A sports fan from another era

The boy was about 10. Sports consumed him, sometimes at the expense of school. This time of year — when early fall becomes early winter – was compelling. Baseball was wrapping up, hockey was winding up and football was playoff time. The boy loved it.

Television was new. World Series games were during the day. Always. This conflicted with elementary school, 15 minutes away by bike. He always went home for lunch and, during the Series, for a half-hour window to watch baseball.

One weekday, his fourth-grade teacher asked him to deliver homework to a fellow student who was away sick. Knowing this cut into his World Series window, the boy became mysteriously ill, went to the principal’s office to rest and ultimately was allowed to go home. Just in time for the first pitch.

Against her better judgment, the boy’s mother allowed him to “recover” on the couch, in front of the TV. During the fourth inning, he called from the living room: “What’s for lunch?” He was…sick.

On days when faking sickness didn’t fly, the boy smuggled his transistor radio into class (who even knows what a transistor radio is?). He opened his desktop (of wood), put the radio inside, threaded the earphone cord through the inkwell (inkwell?), under his shirt and up its sleeve to his ear. It beat listening to social studies. He got caught. The radio was confiscated. His day was extended — detention.

Hockey was easier to follow. Games were on the radio, at night. Foster Hewitt’s voice crackled through the speaker, to which the boy’s ear was pinned. When hockey was on TV, in black and white, it featured the Toronto Maple Leafs. Always. In Manitoba, the telecast picked up the game partway through the second period. It was half a game, but the boy loved it. Understandably, he became a Leafs’ fan. After the third period, a famous Canadian singer, Juliette, appeared on the TV. He hated Juliette. She stood for game over.

Football was king. Grey Cup time. Before television, the boy listened on radio. The first Grey Cup he watched was down the street at a neighbour’s, because the neighbour had a TV. The game was on Saturday afternoon. Always. The boy watched it on Friday night…six days later, after the film had been shipped west from Toronto, presumably by Pony Express.

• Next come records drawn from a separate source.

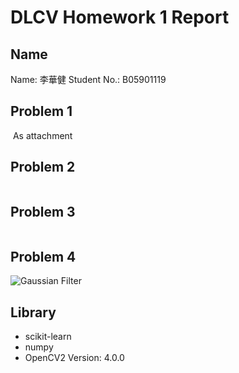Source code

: # DLCV Homework 1 Report

## Name
Name: 李華健
Student No.: B05901119

## Problem 1
![]()
As attachment

## Problem 2
![]()

## Problem 3
![]()

## Problem 4
![Gaussian Filter](Problem4.JPG)

## Library
  * scikit-learn
  * numpy
  * OpenCV2             Version: 4.0.0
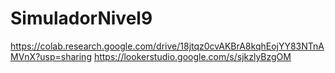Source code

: # SimuladorNivel9

https://colab.research.google.com/drive/18jtqz0cvAKBrA8kqhEojYY83NTnAMVnX?usp=sharing
https://lookerstudio.google.com/s/sjkzlyBzgOM
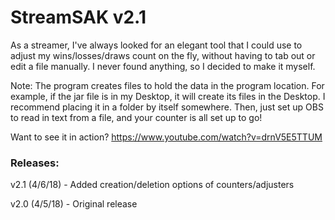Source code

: # StreamSAK v2.1

As a streamer, I've always looked for an elegant tool that I could use to adjust my wins/losses/draws count on the fly, without having to tab out or edit a file manually.  I never found anything, so I decided to make it myself.

Note: The program creates files to hold the data in the program location.  For example, if the jar file is in my Desktop, it will create its files in the Desktop.  I recommend placing it in a folder by itself somewhere.  Then, just set up OBS to read in text from a file, and your counter is all set up to go!

Want to see it in action?
https://www.youtube.com/watch?v=drnV5E5TTUM




### Releases:

v2.1 (4/6/18) - Added creation/deletion options of counters/adjusters

v2.0 (4/5/18) - Original release
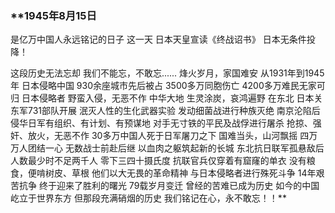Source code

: ### **1945年8月15日
是亿万中国人永远铭记的日子
这一天
日本天皇宣读《终战诏书》
日本无条件投降！

这段历史无法忘却
我们不能忘，不敢忘......
烽火岁月，家国难安
从1931年到1945年
日本侵略中国
930余座城市先后被占
3500多万同胞伤亡
4200多万难民无家可归
日本侵略者
野蛮入侵，无恶不作
中华大地
生灵涂炭，哀鸿遍野
在东北
日本关东军731部队开展
泯灭人性的生化武器实验
发动细菌战进行种族灭绝
南京沦陷后
侵华日军有组织、有计划、有预谋地
对手无寸铁的平民及战俘进行屠杀
抢掠、强奸、放火，无恶不作
30多万中国人死于日军屠刀之下
国难当头，山河飘摇
四万万人团结一心
无数战士前赴后继
以血肉之躯筑起新的长城
东北抗日联军孤悬敌后
人数最少时不足两千人
零下三四十摄氏度
抗联官兵仅穿着有窟窿的单衣
没有粮食，便啃树皮、草根
他们以大无畏的革命精神
与日本侵略者进行殊死斗争
14年艰苦抗争
终于迎来了胜利的曙光
79载岁月变迁
曾经的苦难已成为历史
如今的中国屹立于世界东方
但那段充满硝烟的历史
我们铭记在心，永不敢忘！！**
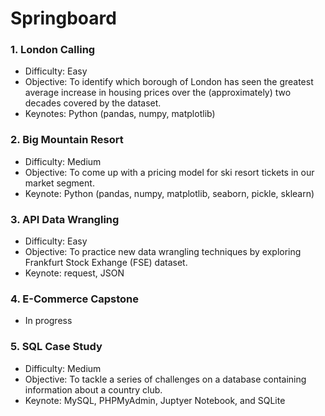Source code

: # Springboard

### 1. London Calling
- Difficulty: Easy
- Objective: To identify which borough of London has seen the greatest average increase in housing prices over
the (approximately) two decades covered by the dataset.
- Keynotes: Python (pandas, numpy, matplotlib)

### 2. Big Mountain Resort
- Difficulty: Medium
- Objective: To come up with a pricing model for ski resort tickets in our market segment.
- Keynote: Python (pandas, numpy, matplotlib, seaborn, pickle, sklearn)

### 3. API Data Wrangling
- Difficulty: Easy
- Objective: To practice new data wrangling techniques by exploring Frankfurt Stock Exhange (FSE) dataset.
- Keynote: request, JSON

### 4. E-Commerce Capstone
- In progress

### 5. SQL Case Study 
- Difficulty: Medium 
- Objective: To tackle a series of challenges on a database containing information about a country club. 
- Keynote: MySQL, PHPMyAdmin, Juptyer Notebook, and SQLite 
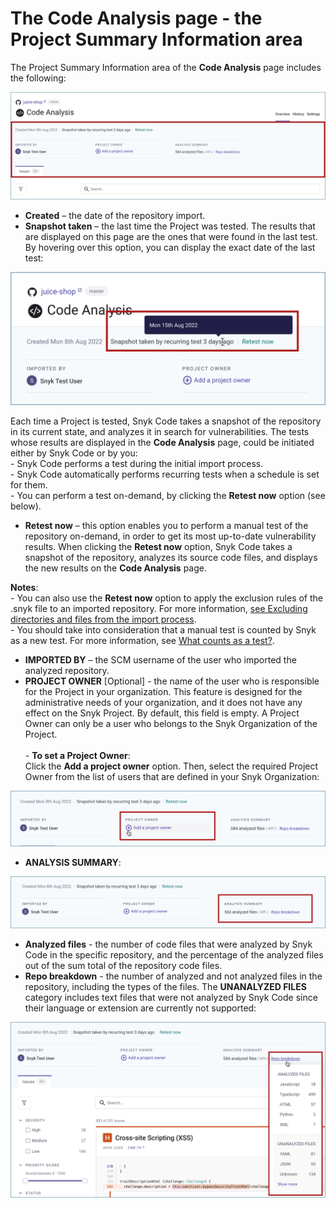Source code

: # The Code Analysis page - the Project Summary Information area

The Project Summary Information area of the **Code Analysis** page includes the following:

![](<../../../../../.gitbook/assets/Snyk Code - Results - Information Area.png>)

* **Created** – the date of the repository import.
* **Snapshot taken** – the last time the Project was tested. The results that are displayed on this page are the ones that were found in the last test.\
  By hovering over this option, you can display the exact date of the last test:

![](<../../../../../.gitbook/assets/Snyk Code - Results - Information Area - Last test date - tooltip.png>)

Each time a Project is tested, Snyk Code takes a snapshot of the repository in its current state, and analyzes it in search for vulnerabilities. The tests whose results are displayed in the **Code Analysis** page, could be initiated either by Snyk Code or by you:\
\- Snyk Code performs a test during the initial import process.\
\- Snyk Code automatically performs recurring tests when a schedule is set for them.\
\- You can perform a test on-demand, by clicking the **Retest now** option (see below).

* **Retest now** – this option enables you to perform a manual test of the repository on-demand, in order to get its most up-to-date vulnerability results. When clicking the **Retest now** option, Snyk Code takes a snapshot of the repository, analyzes its source code files, and displays the new results on the **Code Analysis** page.

**Notes**:\
\- You can also use the **Retest now** option to apply the exclusion rules of the .snyk file to an imported repository. For more information, [see Excluding directories and files from the import process](https://docs.snyk.io/products/snyk-code/getting-started-with-snyk-code/activating-snyk-code-using-the-web-ui/step-3-importing-repositories-to-snyk-for-the-snyk-code-testing/excluding-directories-and-files-from-the-import-process).\
\- You should take into consideration that a manual test is counted by Snyk as a new test. For more information, see [What counts as a test?](https://support.snyk.io/hc/en-us/articles/360000925418-What-counts-as-a-test-).

* **IMPORTED BY** – the SCM username of the user who imported the analyzed repository.
* **PROJECT OWNER** \[Optional] - the name of the user who is responsible for the Project in your organization. This feature is designed for the administrative needs of your organization, and it does not have any effect on the Snyk Project. By default, this field is empty. A Project Owner can only be a user who belongs to the Snyk Organization of the Project.\
  \
  \- **To set a Project Owner**:\
  Click the **Add a project owner** option. Then, select the required Project Owner from the list of users that are defined in your Snyk Organization:

![](<../../../../../.gitbook/assets/Snyk Code - Results - Information Area - Project Owner - 2.png>)

* **ANALYSIS SUMMARY**:

![](<../../../../../.gitbook/assets/Snyk Code - Results - Information Area - Analysis Summary - 2.png>)

* **Analyzed files** - the number of code files that were analyzed by Snyk Code in the specific repository, and the percentage of the analyzed files out of the sum total of the repository code files.
* **Repo breakdown** - the number of analyzed and not analyzed files in the repository, including the types of the files. The **UNANALYZED FILES** category includes text files that were not analyzed by Snyk Code since their language or extension are currently not supported:

![](<../../../../../.gitbook/assets/Snyk Code - Results - Information Area - Analysis Summary - Repo breakdown - 2.png>)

The boy’s most memorable Grey Cup was amazing. His favourite team, the Winnipeg Blue Bombers, were down 14-0 early against Hamilton. His mother walked in from a shopping trip and said to dry his tears, because the Bombers would win. His mother knew little about football. The Bombers won, 35-28.

That boy wrote this Distant Replay, prompting his wife to quip: “Wow…that’s a very distant Distant Replay.” It is, back to an age when instant replays on TV were new, and played just once — today, that’s six replays from different angles. An age when sports announcers could be heard — today, crowd noise and in-stadium entertainment drowns out everything, and when it was impossible to PVR a game to watch it later, hoping nobody told you the score. And an age before sports fans like my grandson could become in his words a “highlights kind of guy.”

Maybe that’s why in distant eras, sports felt so romantic.